Dataset records

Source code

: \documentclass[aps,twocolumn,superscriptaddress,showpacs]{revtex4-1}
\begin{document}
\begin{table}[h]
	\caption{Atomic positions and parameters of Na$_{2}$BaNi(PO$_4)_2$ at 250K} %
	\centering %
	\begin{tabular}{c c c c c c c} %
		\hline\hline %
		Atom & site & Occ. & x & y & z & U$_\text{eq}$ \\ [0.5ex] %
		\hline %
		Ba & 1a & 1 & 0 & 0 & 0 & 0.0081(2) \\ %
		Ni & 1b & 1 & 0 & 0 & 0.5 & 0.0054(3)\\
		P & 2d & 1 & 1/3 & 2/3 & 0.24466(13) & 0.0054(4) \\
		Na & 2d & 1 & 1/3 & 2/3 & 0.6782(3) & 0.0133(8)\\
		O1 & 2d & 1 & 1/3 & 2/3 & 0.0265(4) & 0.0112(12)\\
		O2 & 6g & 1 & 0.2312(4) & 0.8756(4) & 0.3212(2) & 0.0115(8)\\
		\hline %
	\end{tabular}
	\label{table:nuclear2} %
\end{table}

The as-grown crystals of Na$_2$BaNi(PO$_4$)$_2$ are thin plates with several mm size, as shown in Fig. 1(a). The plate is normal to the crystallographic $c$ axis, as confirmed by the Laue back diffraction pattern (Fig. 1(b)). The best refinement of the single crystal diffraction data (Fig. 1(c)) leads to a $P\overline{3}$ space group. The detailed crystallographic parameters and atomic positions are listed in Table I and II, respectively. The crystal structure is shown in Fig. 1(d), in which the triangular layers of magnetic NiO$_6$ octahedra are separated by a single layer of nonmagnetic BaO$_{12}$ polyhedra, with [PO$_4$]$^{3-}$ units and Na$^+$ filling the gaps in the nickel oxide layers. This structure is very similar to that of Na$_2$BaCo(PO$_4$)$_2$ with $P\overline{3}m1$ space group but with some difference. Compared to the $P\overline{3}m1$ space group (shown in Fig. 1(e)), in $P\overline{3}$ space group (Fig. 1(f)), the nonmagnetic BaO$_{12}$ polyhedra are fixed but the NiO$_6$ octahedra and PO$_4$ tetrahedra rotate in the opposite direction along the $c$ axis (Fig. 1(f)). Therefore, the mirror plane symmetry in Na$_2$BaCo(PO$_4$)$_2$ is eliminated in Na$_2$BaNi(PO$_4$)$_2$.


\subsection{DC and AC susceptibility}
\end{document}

**Work request**
Please print the records above exactly, leaving nothing out.

**Your response**
Source code

: \documentclass[aps,twocolumn,superscriptaddress,showpacs]{revtex4-1}
\begin{document}
\begin{table}[h]
	\caption{Atomic positions and parameters of Na$_{2}$BaNi(PO$_4)_2$ at 250K} %
	\centering %
	\begin{tabular}{c c c c c c c} %
		\hline\hline %
		Atom & site & Occ. & x & y & z & U$_\text{eq}$ \\ [0.5ex] %
		\hline %
		Ba & 1a & 1 & 0 & 0 & 0 & 0.0081(2) \\ %
		Ni & 1b & 1 & 0 & 0 & 0.5 & 0.0054(3)\\
		P & 2d & 1 & 1/3 & 2/3 & 0.24466(13) & 0.0054(4) \\
		Na & 2d & 1 & 1/3 & 2/3 & 0.6782(3) & 0.0133(8)\\
		O1 & 2d & 1 & 1/3 & 2/3 & 0.0265(4) & 0.0112(12)\\
		O2 & 6g & 1 & 0.2312(4) & 0.8756(4) & 0.3212(2) & 0.0115(8)\\
		\hline %
	\end{tabular}
	\label{table:nuclear2} %
\end{table}

The as-grown crystals of Na$_2$BaNi(PO$_4$)$_2$ are thin plates with several mm size, as shown in Fig. 1(a). The plate is normal to the crystallographic $c$ axis, as confirmed by the Laue back diffraction pattern (Fig. 1(b)). The best refinement of the single crystal diffraction data (Fig. 1(c)) leads to a $P\overline{3}$ space group. The detailed crystallographic parameters and atomic positions are listed in Table I and II, respectively. The crystal structure is shown in Fig. 1(d), in which the triangular layers of magnetic NiO$_6$ octahedra are separated by a single layer of nonmagnetic BaO$_{12}$ polyhedra, with [PO$_4$]$^{3-}$ units and Na$^+$ filling the gaps in the nickel oxide layers. This structure is very similar to that of Na$_2$BaCo(PO$_4$)$_2$ with $P\overline{3}m1$ space group but with some difference. Compared to the $P\overline{3}m1$ space group (shown in Fig. 1(e)), in $P\overline{3}$ space group (Fig. 1(f)), the nonmagnetic BaO$_{12}$ polyhedra are fixed but the NiO$_6$ octahedra and PO$_4$ tetrahedra rotate in the opposite direction along the $c$ axis (Fig. 1(f)). Therefore, the mirror plane symmetry in Na$_2$BaCo(PO$_4$)$_2$ is eliminated in Na$_2$BaNi(PO$_4$)$_2$.


\subsection{DC and AC susceptibility}
\end{document}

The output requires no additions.